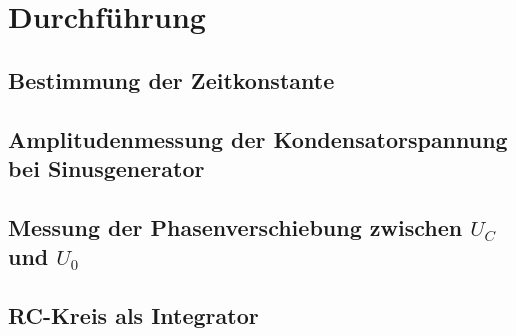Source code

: \section{Durchführung}
\label{sec:Durchführung}


\subsection{Bestimmung der Zeitkonstante}


\subsection{Amplitudenmessung der Kondensatorspannung bei Sinusgenerator}


\subsection{Messung der Phasenverschiebung zwischen $U_C$ und $U_0$}


\subsection{RC-Kreis als Integrator}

== == ==

* **Assignment**
Set down all of the entries exactly. Leave the pictures out.

* **Exercise solution**
Source code

: \section{Durchführung}
\label{sec:Durchführung}


\subsection{Bestimmung der Zeitkonstante}


\subsection{Amplitudenmessung der Kondensatorspannung bei Sinusgenerator}


\subsection{Messung der Phasenverschiebung zwischen $U_C$ und $U_0$}


\subsection{RC-Kreis als Integrator}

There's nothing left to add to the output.